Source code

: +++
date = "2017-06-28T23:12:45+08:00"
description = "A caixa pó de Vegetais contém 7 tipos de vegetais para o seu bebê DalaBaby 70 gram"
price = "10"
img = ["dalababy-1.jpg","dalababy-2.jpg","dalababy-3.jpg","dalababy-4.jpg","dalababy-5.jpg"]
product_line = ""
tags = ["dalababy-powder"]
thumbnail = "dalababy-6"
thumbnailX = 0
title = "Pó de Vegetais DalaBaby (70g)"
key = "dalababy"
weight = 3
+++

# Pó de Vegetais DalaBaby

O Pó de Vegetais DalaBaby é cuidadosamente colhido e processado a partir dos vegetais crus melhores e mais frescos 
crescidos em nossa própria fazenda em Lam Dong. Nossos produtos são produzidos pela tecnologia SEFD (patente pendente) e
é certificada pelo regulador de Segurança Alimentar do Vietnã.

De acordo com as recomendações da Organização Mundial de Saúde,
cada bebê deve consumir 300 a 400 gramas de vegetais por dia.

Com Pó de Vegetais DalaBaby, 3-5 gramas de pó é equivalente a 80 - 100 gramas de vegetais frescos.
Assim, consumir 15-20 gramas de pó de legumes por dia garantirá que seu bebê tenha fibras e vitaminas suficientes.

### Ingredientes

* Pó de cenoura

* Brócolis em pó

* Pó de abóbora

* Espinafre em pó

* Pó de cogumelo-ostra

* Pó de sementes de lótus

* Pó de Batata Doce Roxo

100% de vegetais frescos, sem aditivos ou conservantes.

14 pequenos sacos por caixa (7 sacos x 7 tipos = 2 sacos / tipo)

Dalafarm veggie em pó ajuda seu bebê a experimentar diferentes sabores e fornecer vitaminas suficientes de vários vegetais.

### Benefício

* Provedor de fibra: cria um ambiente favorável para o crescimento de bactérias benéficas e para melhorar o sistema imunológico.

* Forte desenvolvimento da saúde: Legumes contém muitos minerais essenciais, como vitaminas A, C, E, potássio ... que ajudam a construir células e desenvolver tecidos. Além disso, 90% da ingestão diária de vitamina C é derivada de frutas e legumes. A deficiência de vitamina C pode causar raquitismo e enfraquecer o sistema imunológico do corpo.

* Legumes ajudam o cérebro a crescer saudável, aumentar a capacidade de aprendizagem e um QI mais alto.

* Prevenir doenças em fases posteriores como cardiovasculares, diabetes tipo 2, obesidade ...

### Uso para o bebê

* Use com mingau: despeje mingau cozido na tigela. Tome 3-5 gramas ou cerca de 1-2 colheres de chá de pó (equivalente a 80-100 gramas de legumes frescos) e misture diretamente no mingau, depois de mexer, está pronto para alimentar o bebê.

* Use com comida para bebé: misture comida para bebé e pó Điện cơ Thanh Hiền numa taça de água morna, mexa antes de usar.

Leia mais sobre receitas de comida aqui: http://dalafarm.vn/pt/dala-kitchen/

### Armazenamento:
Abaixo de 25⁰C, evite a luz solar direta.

WORK INSTRUCTION: In full and without change, transcribe the data above.

SOLVED PROBLEM:
Source code

: +++
date = "2017-06-28T23:12:45+08:00"
description = "A caixa pó de Vegetais contém 7 tipos de vegetais para o seu bebê DalaBaby 70 gram"
price = "10"
img = ["dalababy-1.jpg","dalababy-2.jpg","dalababy-3.jpg","dalababy-4.jpg","dalababy-5.jpg"]
product_line = ""
tags = ["dalababy-powder"]
thumbnail = "dalababy-6"
thumbnailX = 0
title = "Pó de Vegetais DalaBaby (70g)"
key = "dalababy"
weight = 3
+++

# Pó de Vegetais DalaBaby

O Pó de Vegetais DalaBaby é cuidadosamente colhido e processado a partir dos vegetais crus melhores e mais frescos 
crescidos em nossa própria fazenda em Lam Dong. Nossos produtos são produzidos pela tecnologia SEFD (patente pendente) e
é certificada pelo regulador de Segurança Alimentar do Vietnã.

De acordo com as recomendações da Organização Mundial de Saúde,
cada bebê deve consumir 300 a 400 gramas de vegetais por dia.

Com Pó de Vegetais DalaBaby, 3-5 gramas de pó é equivalente a 80 - 100 gramas de vegetais frescos.
Assim, consumir 15-20 gramas de pó de legumes por dia garantirá que seu bebê tenha fibras e vitaminas suficientes.

### Ingredientes

* Pó de cenoura

* Brócolis em pó

* Pó de abóbora

* Espinafre em pó

* Pó de cogumelo-ostra

* Pó de sementes de lótus

* Pó de Batata Doce Roxo

100% de vegetais frescos, sem aditivos ou conservantes.

14 pequenos sacos por caixa (7 sacos x 7 tipos = 2 sacos / tipo)

Dalafarm veggie em pó ajuda seu bebê a experimentar diferentes sabores e fornecer vitaminas suficientes de vários vegetais.

### Benefício

* Provedor de fibra: cria um ambiente favorável para o crescimento de bactérias benéficas e para melhorar o sistema imunológico.

* Forte desenvolvimento da saúde: Legumes contém muitos minerais essenciais, como vitaminas A, C, E, potássio ... que ajudam a construir células e desenvolver tecidos. Além disso, 90% da ingestão diária de vitamina C é derivada de frutas e legumes. A deficiência de vitamina C pode causar raquitismo e enfraquecer o sistema imunológico do corpo.

* Legumes ajudam o cérebro a crescer saudável, aumentar a capacidade de aprendizagem e um QI mais alto.

* Prevenir doenças em fases posteriores como cardiovasculares, diabetes tipo 2, obesidade ...

### Uso para o bebê

* Use com mingau: despeje mingau cozido na tigela. Tome 3-5 gramas ou cerca de 1-2 colheres de chá de pó (equivalente a 80-100 gramas de legumes frescos) e misture diretamente no mingau, depois de mexer, está pronto para alimentar o bebê.

* Use com comida para bebé: misture comida para bebé e pó Điện cơ Thanh Hiền numa taça de água morna, mexa antes de usar.

Leia mais sobre receitas de comida aqui: http://dalafarm.vn/pt/dala-kitchen/

### Armazenamento:
Abaixo de 25⁰C, evite a luz solar direta.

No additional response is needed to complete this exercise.